━━━ SUPPLIED INFORMATION
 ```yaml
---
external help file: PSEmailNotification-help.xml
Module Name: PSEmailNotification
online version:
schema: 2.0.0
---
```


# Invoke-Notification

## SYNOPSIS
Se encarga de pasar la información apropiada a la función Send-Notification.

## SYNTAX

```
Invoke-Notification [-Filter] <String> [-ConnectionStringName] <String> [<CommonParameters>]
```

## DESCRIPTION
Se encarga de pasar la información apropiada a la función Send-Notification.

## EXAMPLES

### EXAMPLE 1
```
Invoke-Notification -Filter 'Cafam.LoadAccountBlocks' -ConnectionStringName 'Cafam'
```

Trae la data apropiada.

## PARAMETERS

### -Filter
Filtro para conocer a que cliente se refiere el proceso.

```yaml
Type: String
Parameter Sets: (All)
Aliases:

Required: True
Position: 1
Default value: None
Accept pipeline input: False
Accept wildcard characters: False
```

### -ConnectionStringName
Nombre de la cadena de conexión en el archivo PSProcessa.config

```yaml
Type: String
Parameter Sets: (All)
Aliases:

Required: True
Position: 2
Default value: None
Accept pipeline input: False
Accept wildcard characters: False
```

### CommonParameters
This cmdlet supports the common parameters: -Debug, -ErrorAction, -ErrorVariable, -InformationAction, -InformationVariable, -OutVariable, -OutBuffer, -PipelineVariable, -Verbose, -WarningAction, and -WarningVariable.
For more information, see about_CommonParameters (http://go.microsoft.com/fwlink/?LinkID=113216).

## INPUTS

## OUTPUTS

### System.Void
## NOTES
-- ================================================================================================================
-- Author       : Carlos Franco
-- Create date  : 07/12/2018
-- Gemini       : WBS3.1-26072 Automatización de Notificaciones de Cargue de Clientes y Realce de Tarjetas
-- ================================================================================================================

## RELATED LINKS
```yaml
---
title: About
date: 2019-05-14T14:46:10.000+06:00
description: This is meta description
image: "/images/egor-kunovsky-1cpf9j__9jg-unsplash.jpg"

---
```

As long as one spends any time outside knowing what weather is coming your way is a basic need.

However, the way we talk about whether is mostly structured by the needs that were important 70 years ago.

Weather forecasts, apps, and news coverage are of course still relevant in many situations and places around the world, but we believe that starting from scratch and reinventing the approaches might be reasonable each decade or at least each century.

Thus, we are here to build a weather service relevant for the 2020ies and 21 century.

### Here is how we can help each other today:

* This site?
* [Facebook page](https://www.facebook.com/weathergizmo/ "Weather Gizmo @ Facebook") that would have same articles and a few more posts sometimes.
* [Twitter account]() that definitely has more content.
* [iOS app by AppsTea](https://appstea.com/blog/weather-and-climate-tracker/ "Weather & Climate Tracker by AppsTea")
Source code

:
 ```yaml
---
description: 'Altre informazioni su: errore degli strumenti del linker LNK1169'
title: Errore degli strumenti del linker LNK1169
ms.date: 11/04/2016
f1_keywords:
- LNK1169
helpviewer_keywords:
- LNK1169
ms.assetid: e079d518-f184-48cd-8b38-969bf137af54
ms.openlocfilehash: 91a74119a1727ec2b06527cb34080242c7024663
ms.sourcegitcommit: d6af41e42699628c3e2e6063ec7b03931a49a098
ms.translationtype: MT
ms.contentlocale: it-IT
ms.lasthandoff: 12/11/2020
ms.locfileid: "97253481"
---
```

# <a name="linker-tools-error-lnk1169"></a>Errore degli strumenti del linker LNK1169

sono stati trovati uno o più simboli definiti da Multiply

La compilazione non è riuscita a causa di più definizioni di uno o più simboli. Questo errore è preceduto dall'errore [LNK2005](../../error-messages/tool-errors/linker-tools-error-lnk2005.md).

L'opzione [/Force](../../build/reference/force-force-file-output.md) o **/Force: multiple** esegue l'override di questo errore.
━━━━━━
WHAT YOU ARE ASKED TO DO » Retype exactly the lines of the data above that fall between the line with "Nombre de la" and the line with "This cmdlet supports", inclusive, and add nothing.

TASK RESULT »
Nombre de la cadena de conexión en el archivo PSProcessa.config

```yaml
Type: String
Parameter Sets: (All)
Aliases:

Required: True
Position: 2
Default value: None
Accept pipeline input: False
Accept wildcard characters: False
```

### CommonParameters
This cmdlet supports the common parameters: -Debug, -ErrorAction, -ErrorVariable, -InformationAction, -InformationVariable, -OutVariable, -OutBuffer, -PipelineVariable, -Verbose, -WarningAction, and -WarningVariable.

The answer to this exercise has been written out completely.